Теперь посмотрим, каким образом указанные общие типологические черты «эстетического искусства» трансформировались в творчестве Боттичелли.
Вначале укажем на наиболее существенные характеристики формы у Боттичелли. Форма в широком смысле, к примеру в «Примавере», подчеркнуто автономна по отношению к «иконографической программе» и вообще независима от дидактической функции (это не вполне учитывается Гомбрихом в его известной работе и другими представителями иконологического направления). Собственно формально-структурирующее начало у Боттичелли вступает в сложные отношения с началом образным и дифференцированным музыкально-ритмическим началом. Форма читается как иероглиф сложного эмоционально-интеллектуального содержания, то есть «экспрессионистически» (подобно форме у великого старшего современника Боттичелли — Донателло): «.. .одним из самых оригинальных положений флорентийского гуманизма было подчеркивание факта, что всякая видимая форма есть форма живая, одушевленная, одаренная способностью движения, а первопричина всякого движения — сама душа... » [4, с. 291]. Боттичелли противопоставляет различные уровни реальности, большую роль у него играют элементы стилизации и отстранения.
Об образном характере творчества Боттичелли писал Дж. К.Арган [8, с. 45-46]. Его рассуждения отсылают к хорошо известной российскому читателю книге другого известного итальянского искусствоведа Лионелло Вентури — «От Мане до Лотрека». Согласно Л. Вентури, революционное значение творчества Мане заключается в возвращении к «средневековому» принципу «создания образов» и отказе от новоевропейского принципа копирования действительности. Л. Вентури, таким образом, подчеркивает искусственный характер образов.
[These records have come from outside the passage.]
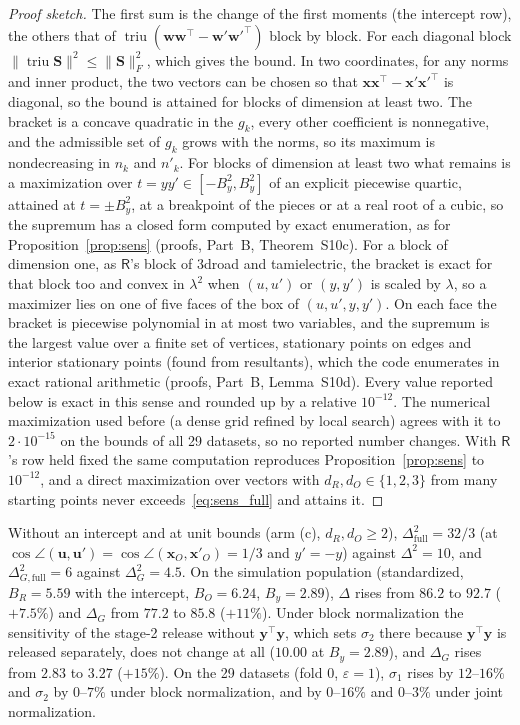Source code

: \documentclass[11pt]{article}
\theoremstyle{definition}
\theoremstyle{plain}
\newcommand{\by}{\mathbf{y}}
\newcommand{\bx}{\mathbf{x}}
\newcommand{\bS}{\mathbf{S}}
\newcommand{\Party}[1]{\textsf{#1}}
\newcommand{\Rp}{\Party{R}}
\DeclareMathOperator{\triu}{triu}
\begin{document}
\begin{proof}[Proof sketch]
The first sum is the change of the first moments (the intercept row), the others that of $\triu(\mathbf w\mathbf w^\top - \mathbf w'\mathbf w'^\top)$ block by block. For each diagonal block $\|\triu \bS\|^2 \le \|\bS\|_F^2$, which gives the bound. In two coordinates, for any norms and inner product, the two vectors can be chosen so that $\mathbf x\mathbf x^\top - \mathbf x'\mathbf x'^\top$ is diagonal, so the bound is attained for blocks of dimension at least two. The bracket is a concave quadratic in the $g_k$, every other coefficient is nonnegative, and the admissible set of $g_k$ grows with the norms, so its maximum is nondecreasing in $n_k$ and $n'_k$. For blocks of dimension at least two what remains is a maximization over $t = yy' \in [-B_y^2, B_y^2]$ of an explicit piecewise quartic, attained at $t = \pm B_y^2$, at a breakpoint of the pieces or at a real root of a cubic, so the supremum has a closed form computed by exact enumeration, as for Proposition~\ref{prop:sens} (proofs, Part~B, Theorem~S10c). For a block of dimension one, as $\Rp$'s block of 3droad and tamielectric, the bracket is exact for that block too and convex in $\lambda^2$ when $(u, u')$ or $(y, y')$ is scaled by $\lambda$, so a maximizer lies on one of five faces of the box of $(u, u', y, y')$. On each face the bracket is piecewise polynomial in at most two variables, and the supremum is the largest value over a finite set of vertices, stationary points on edges and interior stationary points (found from resultants), which the code enumerates in exact rational arithmetic (proofs, Part~B, Lemma~S10d). Every value reported below is exact in this sense and rounded up by a relative $10^{-12}$. The numerical maximization used before (a dense grid refined by local search) agrees with it to $2 \cdot 10^{-15}$ on the bounds of all 29 datasets, so no reported number changes. With $\Rp$'s row held fixed the same computation reproduces Proposition~\ref{prop:sens} to $10^{-12}$, and a direct maximization over vectors with $d_R, d_O \in \{1, 2, 3\}$ from many starting points never exceeds~\eqref{eq:sens_full} and attains it.
\end{proof}

Without an intercept and at unit bounds (arm (c), $d_R, d_O \ge 2$), $\Delta_{\mathrm{full}}^2 = 32/3$ (at $\cos\angle(\mathbf u, \mathbf u') = \cos\angle(\bx_O, \bx'_O) = 1/3$ and $y' = -y$) against $\Delta^2 = 10$, and $\Delta_{G,\mathrm{full}}^2 = 6$ against $\Delta_G^2 = 4.5$. On the simulation population (standardized, $B_R = 5.59$ with the intercept, $B_O = 6.24$, $B_y = 2.89$), $\Delta$ rises from $86.2$ to $92.7$ ($+7.5\%$) and $\Delta_G$ from $77.2$ to $85.8$ ($+11\%$). Under block normalization the sensitivity of the stage-2 release without $\by^\top\by$, which sets $\sigma_2$ there because $\by^\top\by$ is released separately, does not change at all ($10.00$ at $B_y = 2.89$), and $\Delta_G$ rises from $2.83$ to $3.27$ ($+15\%$). On the 29 datasets (fold 0, $\varepsilon = 1$), $\sigma_1$ rises by $12$--$16\%$ and $\sigma_2$ by $0$--$7\%$ under block normalization, and by $0$--$16\%$ and $0$--$3\%$ under joint normalization.
\end{document}
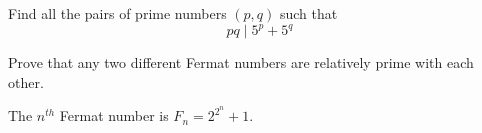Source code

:\documentclass{subfile}
\begin{document}
	\begin{problem}[China 2009]
		Find all the pairs of prime numbers $ (p,q)$ such that $$ pq \mid 5^p+5^q$$ %
	\end{problem}


	\begin{problem}
		Prove that any two different Fermat numbers are relatively prime with each other.
	\end{problem}

	\begin{note}
		The $n^{th}$ Fermat number is $F_n = 2^{2^n} + 1$.
	\end{note}

\end{document}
Он отмечает, к примеру, что глаза людей на картинах Мане не обладают выразительной функцией: с этим трудно согласиться, поскольку у Мане «взгляд» важен, даже когда он «не читается», «не доходит» до зрителя. Большое значение у Мане имеет эффект «стертого», «погашенного» или «пробивающегося к зрителю» взгляда, растворения живого взгляда в красочной стихии. Поэзия у Мане вступает в схватку с процессами отчуждения и овеществления.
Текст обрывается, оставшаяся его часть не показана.